B. Run a double funnel: create pull, capture demand

Don’t make brand wait for performance to finish. Run both. Flood the funnel

  • Create pull. Advice-first video, POV posts, carousels with one strong stat and a clear next step.
  • Capture demand. Offer pages, comparisons, calculators, demos , and yes, link posts. Platform evidence is clear:
    • Galleries and PDFs over-index on engagement and impressions (great for memory).
    • Link posts win on clicks and still perform solidly on reach; you need them to harvest intent.

C. Optimise for Answer Engine Optimisation (AEO)

If buyers get their bearings from LLMs, give models something cite-worthy.

  • Create canonical Q&As on your site with clear headings, references and short “answer cards.”
  • Mirror answers on social as carousels and short clips. That repetition strengthens entity signals and nudges LLMs (and humans) the same way.
  • Track the right leading indicators: branded search lift, saves, sends, share of voice; they’re the early smoke for revenue fire.

Operating model tweaks that unlock all this

Put Finance in the loop and aim at ACV (annual contract value)

said Ben.

Use the funnel as a signpost; if revenue is growing, double down on what accelerates velocity. If not, add visibility to the dark funnel (brand search, social interactions, review site referrals)  inside your CRM.

Personalise by pattern, not persona theatre

Replay your closed-won paths (replace the funnel). Which content sequences preceded opportunities in each industry? Recreate those sequences in social: same beats, new stories. That was the spirit of the discussion around using AI to mine call recordings and first-party intent, instead of carpet-bombing with third-party lists.

Search Intent on ChatGPT impacts the funnel — Semrush US clickstream (Oct–Nov 2024): Informational 70.0%, Unknown 15.7%, Commercial 10.3%, Navigational 2.3%, Transactional 1.8%. Context: AI search / answer-engine behaviour and zero-click discovery.

Balance brand vs demand by life stage

“Smart, successful CMOs” balance the mix by category and lifecycle; if inbound is hot, you don’t pour money into the wrong bucket. Plan brand-to-revenue as one continuum and report it as such.

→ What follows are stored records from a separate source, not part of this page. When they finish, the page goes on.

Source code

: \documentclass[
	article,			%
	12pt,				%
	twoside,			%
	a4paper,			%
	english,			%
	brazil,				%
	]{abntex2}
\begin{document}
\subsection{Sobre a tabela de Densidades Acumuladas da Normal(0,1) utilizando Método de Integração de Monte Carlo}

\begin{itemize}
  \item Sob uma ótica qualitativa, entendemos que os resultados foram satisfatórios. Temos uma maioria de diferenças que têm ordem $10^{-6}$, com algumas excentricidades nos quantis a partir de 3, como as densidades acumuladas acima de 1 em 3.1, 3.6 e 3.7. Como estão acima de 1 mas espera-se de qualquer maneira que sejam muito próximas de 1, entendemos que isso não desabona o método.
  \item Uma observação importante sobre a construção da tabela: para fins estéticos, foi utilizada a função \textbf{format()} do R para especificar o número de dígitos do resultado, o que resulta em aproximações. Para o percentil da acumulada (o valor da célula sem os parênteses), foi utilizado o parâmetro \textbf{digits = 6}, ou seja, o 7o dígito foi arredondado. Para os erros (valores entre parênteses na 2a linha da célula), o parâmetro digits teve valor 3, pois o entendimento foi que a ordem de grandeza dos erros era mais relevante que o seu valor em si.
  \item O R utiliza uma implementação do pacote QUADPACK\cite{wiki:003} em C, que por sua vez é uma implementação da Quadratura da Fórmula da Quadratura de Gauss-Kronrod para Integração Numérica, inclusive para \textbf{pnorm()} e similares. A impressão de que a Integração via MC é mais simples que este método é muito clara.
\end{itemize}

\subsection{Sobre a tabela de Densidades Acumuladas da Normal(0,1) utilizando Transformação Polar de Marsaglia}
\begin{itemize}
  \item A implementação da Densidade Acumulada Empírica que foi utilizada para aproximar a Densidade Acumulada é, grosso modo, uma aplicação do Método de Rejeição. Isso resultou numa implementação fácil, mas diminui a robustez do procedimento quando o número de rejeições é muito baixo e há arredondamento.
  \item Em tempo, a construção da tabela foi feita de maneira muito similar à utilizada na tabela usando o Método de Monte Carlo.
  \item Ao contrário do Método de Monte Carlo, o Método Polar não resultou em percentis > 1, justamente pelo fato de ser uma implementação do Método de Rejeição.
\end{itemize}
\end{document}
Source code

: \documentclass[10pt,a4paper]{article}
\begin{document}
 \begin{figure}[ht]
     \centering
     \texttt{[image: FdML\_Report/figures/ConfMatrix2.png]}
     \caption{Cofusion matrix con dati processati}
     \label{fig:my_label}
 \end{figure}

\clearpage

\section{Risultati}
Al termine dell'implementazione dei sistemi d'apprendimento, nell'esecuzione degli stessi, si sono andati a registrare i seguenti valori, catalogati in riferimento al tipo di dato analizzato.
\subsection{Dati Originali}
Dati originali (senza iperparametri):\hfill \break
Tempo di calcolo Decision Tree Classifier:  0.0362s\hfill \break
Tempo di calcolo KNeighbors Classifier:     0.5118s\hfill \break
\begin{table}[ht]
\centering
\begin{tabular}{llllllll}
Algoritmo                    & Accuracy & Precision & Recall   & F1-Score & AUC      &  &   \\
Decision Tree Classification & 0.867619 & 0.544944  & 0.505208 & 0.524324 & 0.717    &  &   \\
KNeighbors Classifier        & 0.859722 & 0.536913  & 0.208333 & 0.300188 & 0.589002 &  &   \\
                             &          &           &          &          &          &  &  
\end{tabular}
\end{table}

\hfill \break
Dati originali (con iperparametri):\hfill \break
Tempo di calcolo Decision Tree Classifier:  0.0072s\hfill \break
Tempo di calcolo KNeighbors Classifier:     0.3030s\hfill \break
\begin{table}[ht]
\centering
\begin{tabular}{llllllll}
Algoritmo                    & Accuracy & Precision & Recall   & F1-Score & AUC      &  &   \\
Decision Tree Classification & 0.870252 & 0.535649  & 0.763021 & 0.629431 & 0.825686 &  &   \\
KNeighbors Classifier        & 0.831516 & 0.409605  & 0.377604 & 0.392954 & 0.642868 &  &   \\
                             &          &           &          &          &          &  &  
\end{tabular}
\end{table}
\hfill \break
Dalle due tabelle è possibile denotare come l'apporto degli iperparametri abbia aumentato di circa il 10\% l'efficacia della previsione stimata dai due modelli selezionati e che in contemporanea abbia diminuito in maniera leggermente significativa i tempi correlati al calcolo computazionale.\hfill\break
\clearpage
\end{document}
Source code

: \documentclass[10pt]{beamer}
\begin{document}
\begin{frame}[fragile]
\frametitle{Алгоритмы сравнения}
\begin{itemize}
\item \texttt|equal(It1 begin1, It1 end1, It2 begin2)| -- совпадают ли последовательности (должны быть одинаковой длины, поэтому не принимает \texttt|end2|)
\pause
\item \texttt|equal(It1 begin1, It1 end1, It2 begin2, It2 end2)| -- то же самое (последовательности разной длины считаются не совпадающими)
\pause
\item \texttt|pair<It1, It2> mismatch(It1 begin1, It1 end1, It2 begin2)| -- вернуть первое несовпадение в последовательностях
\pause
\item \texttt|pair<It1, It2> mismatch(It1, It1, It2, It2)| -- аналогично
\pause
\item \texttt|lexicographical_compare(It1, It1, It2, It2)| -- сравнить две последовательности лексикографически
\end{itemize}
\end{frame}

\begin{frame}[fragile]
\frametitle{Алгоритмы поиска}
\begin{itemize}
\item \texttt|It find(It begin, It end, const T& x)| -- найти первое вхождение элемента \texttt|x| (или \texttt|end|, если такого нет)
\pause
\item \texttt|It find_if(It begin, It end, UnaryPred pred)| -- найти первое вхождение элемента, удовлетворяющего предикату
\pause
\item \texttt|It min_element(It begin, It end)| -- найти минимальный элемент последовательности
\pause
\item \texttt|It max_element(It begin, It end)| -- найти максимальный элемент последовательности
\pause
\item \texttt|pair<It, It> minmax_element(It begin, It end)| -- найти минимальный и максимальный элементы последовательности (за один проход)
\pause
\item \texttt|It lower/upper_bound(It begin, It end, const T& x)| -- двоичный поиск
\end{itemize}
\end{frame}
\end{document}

Hidden-buyer content matrix (table)

So how do you make this all work, especially when looking at buyer groups who may be hidden.

We know big B2B decisions aren’t made by a “lead” or in a linear funnel; they’re made by a room. Finance, Security, Ops and the sponsor each need different proof before they’ll say yes. The matrix (example below) forces you to design social for the whole room, not the loudest voice. It maps what each function needs, the public signals you’ll show on social (so content is easy to save, send and defend in meetings), and you can add the owned asset that backs it up and addresses the objection you’re neutralising, and the metric that tells you it’s working.

Use it to steer planning, brief creators and employees with clarity, and report progress in language the CFO respects.

If you only remember three things

  1. Win the room. Social must make you familiar with hidden buyers, or the deal never moves. “Familiarity is not a bonus. It’s the entry fee.”
  2. One continuum.Brand does drive interest, does drive clicks, does drive downloads” — plan brand-to-revenue as one system.
  3. Be in the answer. Zero-click behaviours and AI answers make AEO non-optional. If models can’t see you, your gravity weakens.